A program to correct non-word spelling error in sentences using ngram MAP Language Models, Noisy Channel Model, Error Confusion Matrix and Damerau-Levenshtein Edit Distance.

Primary LanguagePythonMIT LicenseMIT

spellcorrect

This package implements a 1990 paper A Spelling Correction Program Based on a Noisy Channel Model by Mark D. Kernighan, Kenneth Ward Church and William A. Gale. A copy of this paper can be found online here or through a simple search.

A package to correct non-word spelling error in sentences using ngram MAP Language Models, Noisy Channel Model, Error Confusion Matrix and Damerau-Levenshtein Edit Distance.

I have encoded the datasets in a computer readable-form. Feel free to utilize the dataset and the ngram helper library (included) to improve this library or make your own. Or you can play with the hyper-parameters to improve your results.
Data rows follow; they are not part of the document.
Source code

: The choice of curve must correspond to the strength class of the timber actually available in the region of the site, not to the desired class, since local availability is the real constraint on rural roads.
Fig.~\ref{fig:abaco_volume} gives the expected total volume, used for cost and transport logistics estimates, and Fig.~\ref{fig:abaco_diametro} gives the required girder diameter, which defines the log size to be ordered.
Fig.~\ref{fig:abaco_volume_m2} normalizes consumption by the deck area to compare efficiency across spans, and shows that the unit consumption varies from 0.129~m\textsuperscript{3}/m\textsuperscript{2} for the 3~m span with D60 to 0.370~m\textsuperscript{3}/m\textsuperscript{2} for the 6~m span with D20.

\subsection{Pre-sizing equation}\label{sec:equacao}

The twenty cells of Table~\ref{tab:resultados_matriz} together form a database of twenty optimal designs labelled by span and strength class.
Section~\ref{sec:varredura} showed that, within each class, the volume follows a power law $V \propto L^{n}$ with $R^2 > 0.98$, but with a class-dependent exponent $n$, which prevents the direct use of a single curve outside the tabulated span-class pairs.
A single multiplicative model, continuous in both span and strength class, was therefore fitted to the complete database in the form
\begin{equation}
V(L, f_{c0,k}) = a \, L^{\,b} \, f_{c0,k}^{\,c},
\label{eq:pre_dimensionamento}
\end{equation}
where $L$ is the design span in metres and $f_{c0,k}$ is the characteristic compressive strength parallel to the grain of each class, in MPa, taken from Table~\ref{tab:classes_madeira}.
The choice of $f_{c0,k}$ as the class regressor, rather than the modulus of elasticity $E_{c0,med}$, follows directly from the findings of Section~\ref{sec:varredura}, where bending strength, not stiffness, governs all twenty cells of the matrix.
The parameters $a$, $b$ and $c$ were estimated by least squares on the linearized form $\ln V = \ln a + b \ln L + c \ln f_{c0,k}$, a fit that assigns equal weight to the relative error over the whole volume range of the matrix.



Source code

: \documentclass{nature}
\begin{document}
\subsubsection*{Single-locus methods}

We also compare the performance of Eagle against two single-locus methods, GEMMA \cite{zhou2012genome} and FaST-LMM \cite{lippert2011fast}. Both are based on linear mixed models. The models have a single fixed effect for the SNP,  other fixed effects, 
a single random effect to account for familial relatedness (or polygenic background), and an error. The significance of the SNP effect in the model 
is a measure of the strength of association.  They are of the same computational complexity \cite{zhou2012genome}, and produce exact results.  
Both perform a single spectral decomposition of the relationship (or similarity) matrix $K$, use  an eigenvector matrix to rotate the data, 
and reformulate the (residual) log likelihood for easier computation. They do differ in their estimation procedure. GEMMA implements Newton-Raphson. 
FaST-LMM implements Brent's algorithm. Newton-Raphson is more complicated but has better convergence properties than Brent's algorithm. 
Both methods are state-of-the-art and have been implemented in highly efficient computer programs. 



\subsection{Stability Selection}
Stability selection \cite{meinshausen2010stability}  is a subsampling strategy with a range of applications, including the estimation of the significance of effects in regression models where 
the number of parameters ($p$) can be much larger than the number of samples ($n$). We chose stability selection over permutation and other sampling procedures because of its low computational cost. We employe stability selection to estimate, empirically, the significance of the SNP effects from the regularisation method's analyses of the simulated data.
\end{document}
You can ping me on #IRC and Twitter at @jbhoosreddy if you have any questions.

class SpellCorrect
 |  A program to correct non-word spelling error in sentences using ngram MAP Language Models, Noisy Channel Model, Error Confusion Matrix and Damerau-Levenshtein Edit Distance.
 |  Usage:
 |  Input: 'she is a briliant acress'
 |  Response: she is a brilliant actress
 |  
 |  Methods defined here:
 |  
 |  __init__(self)
 |      Constructor method to load external nGram class, load words, confusion matrix and dictionary.
 |  
 |  channelModel(self, x, y, edit)
 |      Method to calculate channel model probability for errors.
 |  
 |  dlEditDistance(self, s1, s2)
 |      Method to calculate Damerau-Levenshtein Edit Distance for two strings.
 |  
 |  editType(self, candidate, word)
 |      Method to calculate edit type for single edit errors.
 |  
 |  genCandidates(self, word)
 |      Method to generate set of candidates for a given word using Damerau-Levenshtein Edit Distance.
 |  
 |  loadConfusionMatrix(self)
 |      Method to load Confusion Matrix from external data file.
 |  
 |  loadDict(self)
 |      Method to load dictionary from external data file.

Confusion matrices

As answered by @lzw429 in #1, the authors have provided in the appendix the computed deletion, addition, substitution and reversal matrices. I have manually transcribed this data to .data files which are processed in memory. The paper has more information on how this data was originally created by the authors.